La manifestazione organizzata il 28 settembre ad Hong Kong per commemorare le proteste di “Occupy Central” dello scorso anno – quando il quartiere dei palazzi governativi era stato occupato per 79 lunghi giorni – ha rinnovato l’impegno politico per un vero suffragio universale. Secondo la polizia i manifestanti erano poco più di 900 contro un centinaio di persone che si erano riunite per protestare contro la commemorazione. Il punto è che nel 2017 a Hong Kong potrebbero svolgersi le prime elezioni a suffragio universale della Cina ma Pechino, che rivendica la giurisdizione sull’ex colonia britannica vuole avere l’ultima parola sui candidati eleggibili.

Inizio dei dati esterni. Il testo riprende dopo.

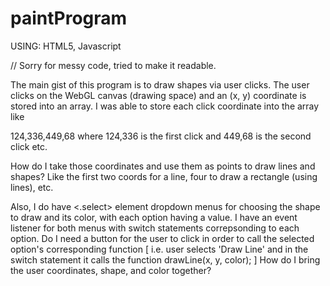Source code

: # paintProgram

  USING: HTML5, Javascript
  
  // Sorry for messy code, tried to make it readable.
  
  The main gist of this program is to draw shapes via user clicks. The user clicks on the WebGL canvas (drawing space) and an (x, y) coordinate is stored into an array. I was able to store each click coordinate into the array like
  
  124,336,449,68
  where 124,336 is the first click
  and 449,68 is the second click etc.
     
How do I take those coordinates and use them as points to draw lines and shapes? Like the first two coords for a line, four to draw a rectangle (using lines), etc. 

Also,
I do have <.select> element dropdown menus for choosing the shape to draw and its color, with each option having a value. I have an event listener for both menus with switch statements correpsonding to each option. Do I need a button for the user to click in order to call the selected option's corresponding function [ i.e. user selects 'Draw Line' and in the switch statement it calls the function drawLine(x, y, color); ] How do I bring the user coordinates, shape, and color together?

L’appuntamento era nel posto, nel giorno e nell’ora in cui la polizia sparò i lacrimogeni sulla folla. La reazione ebbe un grande clamore mediatico e, invece di disperdere le masse, diede nuova forza e appoggio popolare al movimento che decise di rimanere a presidiare le strade. E che da quel momento ebbe anche un nome: Umbrella Movement. Dagli ombrelli che i manifestanti aprirono per difendersi dai gas lacrimogeni. Furono soprattutto gli studenti a trascinare in piazza centinaia di migliaia di persone, sottraendolo di fatto ai padri fondatori – Benny Tai, Chan Kin-man e il reverendo Chu Yiu-ming – espressione di un ceto medio maturo e moderato in cui non si riconoscevano più.
Il movimento rivelava un carattere soprattutto generazionale: a Hong Kong, come in molte altre parti del mondo “sviluppato”, sono i giovani a soffrire maggiormente per i prezzi immobiliari inaccessibili, un mondo del lavoro sempre più chiuso e i salari inadeguati al costo della vita. Una più ampia democrazia elettorale poteva essere lo strumento per far sentire la propria voce contro un blocco sociale di grandi immobiliaristi e interessi finanziari che di fatto governano Hong Kong con il beneplacito di Pechino.
A un anno di distanza si ricorda il punto politico: l’articolo 45 della Basic Law, la Costituzione di Hong Kong, stabilisce che il capo di Stato – che paradossalmente si chiama amministratore delegato e attualmente è nominato da un comitato di 1200 individui espressione a loro volta delle lobby economiche della città – deve essere scelto “tramite suffragio universale”. Questo sarebbe dovuto avvenire per la prima volta nella prossima tornata elettorale. Ovvero nel 2017. Ma a luglio 2014, attraverso un libro bianco emanato dal Comitato permanente dell’Assemblea nazionale del popolo, Pechino ha escluso che si potrà candidare chiunque, ponendo l’accento sul fatto che “solo i candidati che amano la Cina saranno eleggibili”.
A sei mesi dalle proteste che avevano mobilizzato l’ex colonia britannica, il 18 giugno di quest’anno, il Consiglio legislativo di Hong Kong ha bocciato la proposta di riforma elettorale che aveva diviso l’opinione pubblica e innescato il movimento degli ombrelli lo scorso autunno. Una vittoria di Pirro. Il tempo stringe e oggi è quasi certo che le elezioni del 2017 avverranno come sono avvenute negli ultimi anni: suffragio ristretto e riservato alle lobby dell’economia e della finanza.
Coloro che l’anno scorso si sono distinti come i leader della protesta lunedì 28 settembre si sono trovati d’accordo su un punto. Il 2017 è troppo vicino e Hong Kong subisce ancora una fase di stallo politico che non vede né vinti né vincitori. Così hanno spostato l’obiettivo al 2047. Per questa data è prevista la fine di “un paese, due sistemi”, lo status speciale contrattato dai britannici per l’ex colonia quando nel 1997 furono costretti a riconsegnarla alla Repubblica popolare. Prima di allora i sette milioni di cittadini hongkonghesi dovranno decidere se adottare in blocco il sistema politico cinese o lottare per la propria indipendenza. Perché la Cina, dal canto suo, non sembra disposta a cedere di una virgola.